Hall & Hall  HCA 23
The High Court dismissed an appeal from the Full Court of Family Court today that may have some impact on the way succession lawyers and estate planners advise clients on discretionary trust matters and structuring their wills.
The High Court held, by majority, that the Full Court had correctly concluded that just cause had been shown for the discharge of an interim spousal maintenance order pursuant to s 83(1)(c) of the Family Law Act 1975 (Cth) (“the Act”).
Under the Act, a person is liable to maintain their spouse to the extent that person is reasonably able to do so, if their spouse is unable to support herself or himself adequately. The appellant (“the wife”) and the respondent (“the husband”) were separated. The wife commenced proceedings against the husband in the Family Court seeking, among other relief, an interim spousal maintenance order. Her financial circumstances included ownership of two luxury cars which her brothers had purchased for her and an “interest”, the value of which she did not know, in the estate of her late father that related to a family business (“the Group”) founded by her father and controlled by her brothers. In the absence of information about the nature and extent of that interest, the primary judge did not take it into account as a financial resource of the wife. The primary judge made an interim spousal maintenance order.
The husband applied for the discharge of that order. He relied on new evidence of the father’s testamentary “wish[es]” that, first, the wife should receive from the Group a lump sum cash payment of $16,500,000 in the event of her divorce from the husband, and, second, that the wife should receive from the Group an annual payment of $150,000 until the date (if any) of the lump sum payment. The wife stated that she had not received any income or capital payment from the father’s estate, but did not state whether she had requested payment from the Group. The primary judge dismissed the husband’s application for discharge.
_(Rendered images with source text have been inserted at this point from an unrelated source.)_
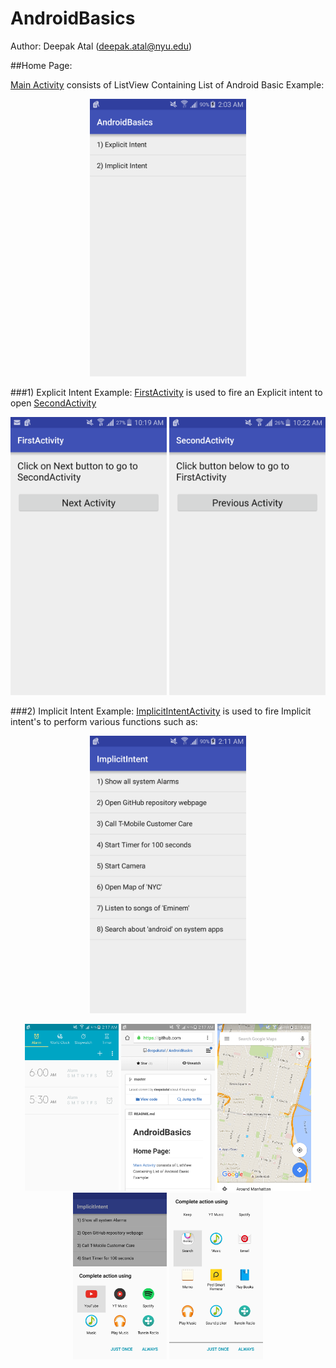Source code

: # AndroidBasics

Author: Deepak Atal (deepak.atal@nyu.edu)

##Home Page:

 [Main Activity](https://github.com/deepakatal/AndroidBasics/blob/master/app/src/main/java/basics/com/dee/main/MainActivity.java) consists of ListView Containing List of Android Basic Example:

<p align="center" >
<img src="https://github.com/deepakatal/AndroidBasics/blob/master/Snapshots/MainActivity.png" width="250px"/>
</p>
 	


###1) Explicit Intent Example:
  [FirstActivity](https://github.com/deepakatal/AndroidBasics/blob/master/app/src/main/java/basics/com/dee/intent/FirstActivity.java) is used to fire an Explicit intent to open [SecondActivity](https://github.com/deepakatal/AndroidBasics/blob/master/app/src/main/java/basics/com/dee/intent/SecondActivity.java)
<p align="center" >
  <img src="https://github.com/deepakatal/AndroidBasics/blob/master/Snapshots/1_Intent_FirstActivity.png" width="250px"/>
  <img src="https://github.com/deepakatal/AndroidBasics/blob/master/Snapshots/1_Intent_SecondActivity.png" width="250px"/>
</p>

###2) Implicit Intent Example:
  [ImplicitIntentActivity](https://github.com/deepakatal/AndroidBasics/blob/master/app/src/main/java/basics/com/dee/intent/ImplicitIntentActivity.java) is used to fire Implicit intent's to perform various functions such as: 
<p align="center" >
  <img src="https://github.com/deepakatal/AndroidBasics/blob/master/Snapshots/2_ImplicitIntentHomePage.png" width="250px"/>
</p>

<p align="center" >
  <img src="https://github.com/deepakatal/AndroidBasics/blob/master/Snapshots/2_1_ShowAllSystemAlarm.png" width="150px"/>
  <img src="https://github.com/deepakatal/AndroidBasics/blob/master/Snapshots/2_2_OpenGithubRepositoryWebpage.png" width="150px"/>
  <img src="https://github.com/deepakatal/AndroidBasics/blob/master/Snapshots/2_6_OpenMapOfNYC.png" width="150px"/>
  <img src="https://github.com/deepakatal/AndroidBasics/blob/master/Snapshots/2_7_ListenToSongsOfEminem.png" width="150px"/>
  <img src="https://github.com/deepakatal/AndroidBasics/blob/master/Snapshots/2_8_SearchWordOnSystemApps.png" width="150px"/>
</p>

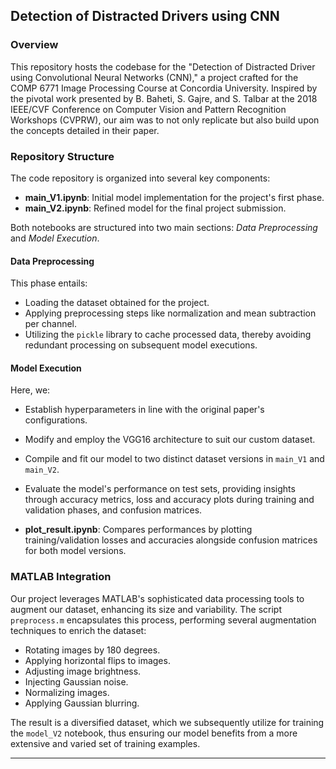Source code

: 
## Detection of Distracted Drivers using CNN

### Overview
This repository hosts the codebase for the "Detection of Distracted Driver using Convolutional Neural Networks (CNN)," a project crafted for the COMP 6771 Image Processing Course at Concordia University. Inspired by the pivotal work presented by B. Baheti, S. Gajre, and S. Talbar at the 2018 IEEE/CVF Conference on Computer Vision and Pattern Recognition Workshops (CVPRW), our aim was to not only replicate but also build upon the concepts detailed in their paper.

### Repository Structure
The code repository is organized into several key components:

- **main_V1.ipynb**: Initial model implementation for the project's first phase.
- **main_V2.ipynb**: Refined model for the final project submission.

Both notebooks are structured into two main sections: *Data Preprocessing* and *Model Execution*.

#### Data Preprocessing
This phase entails:
- Loading the dataset obtained for the project.
- Applying preprocessing steps like normalization and mean subtraction per channel.
- Utilizing the `pickle` library to cache processed data, thereby avoiding redundant processing on subsequent model executions.

#### Model Execution
Here, we:
- Establish hyperparameters in line with the original paper's configurations.
- Modify and employ the VGG16 architecture to suit our custom dataset.
- Compile and fit our model to two distinct dataset versions in `main_V1` and `main_V2`.
- Evaluate the model's performance on test sets, providing insights through accuracy metrics, loss and accuracy plots during training and validation phases, and confusion matrices.

- **plot_result.ipynb**: Compares performances by plotting training/validation losses and accuracies alongside confusion matrices for both model versions.

### MATLAB Integration
Our project leverages MATLAB's sophisticated data processing tools to augment our dataset, enhancing its size and variability. The script `preprocess.m` encapsulates this process, performing several augmentation techniques to enrich the dataset:

- Rotating images by 180 degrees.
- Applying horizontal flips to images.
- Adjusting image brightness.
- Injecting Gaussian noise.
- Normalizing images.
- Applying Gaussian blurring.

The result is a diversified dataset, which we subsequently utilize for training the `model_V2` notebook, thus ensuring our model benefits from a more extensive and varied set of training examples.

---

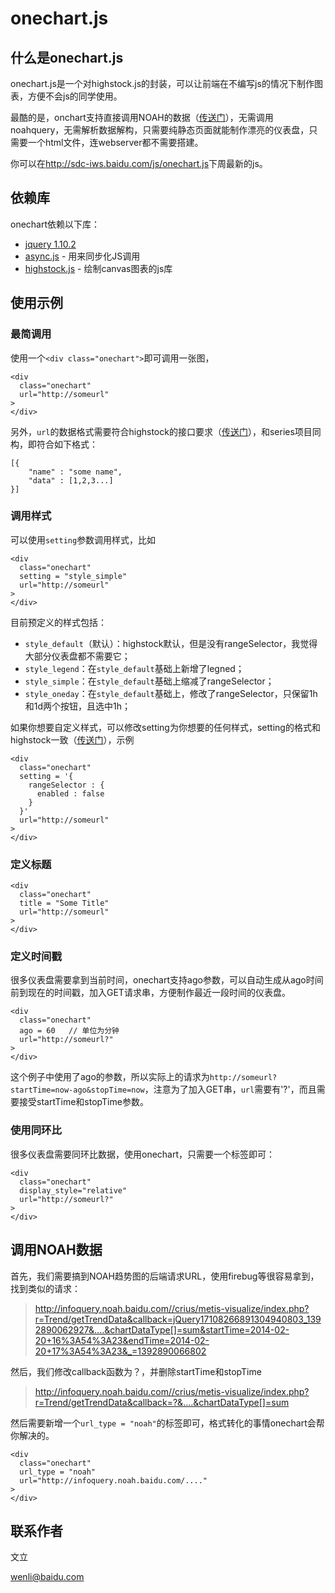 # onechart.js

## 什么是onechart.js

onechart.js是一个对highstock.js的封装，可以让前端在不编写js的情况下制作图表，方便不会js的同学使用。

最酷的是，onchart支持直接调用NOAH的数据（[传送门](#noah)），无需调用noahquery，无需解析数据解构，只需要纯静态页面就能制作漂亮的仪表盘，只需要一个html文件，连webserver都不需要搭建。

你可以在<http://sdc-iws.baidu.com/js/onechart.js>下周最新的js。

## 依赖库

onechart依赖以下库：

* [jquery 1.10.2](http://www.w3school.com.cn/jquery/index.asp)
* [async.js](https://github.com/caolan/async) - 用来同步化JS调用
* [highstock.js](http://www.highcharts.com/) - 绘制canvas图表的js库

## 使用示例

### 最简调用

使用一个`<div class="onechart">`即可调用一张图，
	
	<div 
	  class="onechart" 
	  url="http://someurl"
	>
	</div>

另外，`url`的数据格式需要符合highstock的接口要求（[传送门](http://api.highcharts.com/highstock#series.data)），和series项目同构，即符合如下格式：

	[{
		"name" : "some name",
		"data" : [1,2,3...]
	}]


### 调用样式

可以使用`setting`参数调用样式，比如

	<div 
	  class="onechart" 
	  setting = "style_simple"  
	  url="http://someurl"
	>
	</div>

目前预定义的样式包括：

* `style_default`（默认）：highstock默认，但是没有rangeSelector，我觉得大部分仪表盘都不需要它；
* `style_legend`：在`style_default`基础上新增了legned；
* `style_simple`：在`style_default`基础上缩减了rangeSelector；
* `style_oneday`：在`style_default`基础上，修改了rangeSelector，只保留1h和1d两个按钮，且选中1h；

如果你想要自定义样式，可以修改setting为你想要的任何样式，setting的格式和highstock一致（[传送门](api.highcharts.com/highstock)），示例

	<div 
	  class="onechart" 
      setting = '{
        rangeSelector : {
          enabled : false
        }
      }'
	  url="http://someurl"
	>
	</div>

### 定义标题

	<div 
	  class="onechart" 
	  title = "Some Title"  
	  url="http://someurl"
	>
	</div>

### 定义时间戳

很多仪表盘需要拿到当前时间，onechart支持ago参数，可以自动生成从ago时间前到现在的时间戳，加入GET请求串，方便制作最近一段时间的仪表盘。

	<div 
	  class="onechart" 
	  ago = 60   // 单位为分钟
	  url="http://someurl?"
	>
	</div>

这个例子中使用了ago的参数，所以实际上的请求为`http://someurl?startTime=now-ago&stopTime=now`，注意为了加入GET串，`url`需要有'?'，而且需要接受startTime和stopTime参数。

### 使用同环比

很多仪表盘需要同环比数据，使用onechart，只需要一个标签即可：

	<div 
	  class="onechart" 
	  display_style="relative" 
	  url="http://someurl?"
	>
	</div>

## 调用NOAH数据
<span id="noah"></span>

首先，我们需要搞到NOAH趋势图的后端请求URL，使用firebug等很容易拿到，找到类似的请求：

> http://infoquery.noah.baidu.com//crius/metis-visualize/index.php?r=Trend/getTrendData&callback=jQuery17108266891304940803_1392890062927&....&chartDataType[]=sum&startTime=2014-02-20+16%3A54%3A23&endTime=2014-02-20+17%3A54%3A23&_=1392890066802

然后，我们修改callback函数为？，并删除startTime和stopTime

> http://infoquery.noah.baidu.com//crius/metis-visualize/index.php?r=Trend/getTrendData&callback=?&....&chartDataType[]=sum

然后需要新增一个`url_type = "noah"`的标签即可，格式转化的事情onechart会帮你解决的。

	<div 
	  class="onechart" 
	  url_type = "noah"
	  url="http://infoquery.noah.baidu.com/...."
	>
	</div>

## 联系作者

文立

<wenli@baidu.com>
On appeal, the Full Court found that the primary judge erred in failing to consider, and make any finding, as to whether there was sufficient new evidence before her to discharge the interim spousal maintenance order. Although the Full Court accepted that the making of the annual payment from the Group would have been voluntary, it found that the wife would have received the annual payment had she requested it of her brothers. The Full Court held that just cause had been shown for the discharge of the interim spousal maintenance order because, on the evidence before it, the wife was able to support herself adequately. By grant of special leave, the wife appealed to the High Court.
By majority, the High Court held that the Full Court’s finding that the wife would have received the annual payment had she requested it was well open on the evidence before it. On that finding, the annual payment was both a “financial resource” under s 75(2)(b) of the Act and a “fact or circumstance” under s 75(2)(o) of the Act, relevant to whether the wife was able to support herself adequately. The wife was also on notice of the risk of the Full Court’s finding being made, such that she had not been deprived of any opportunity to lead further evidence.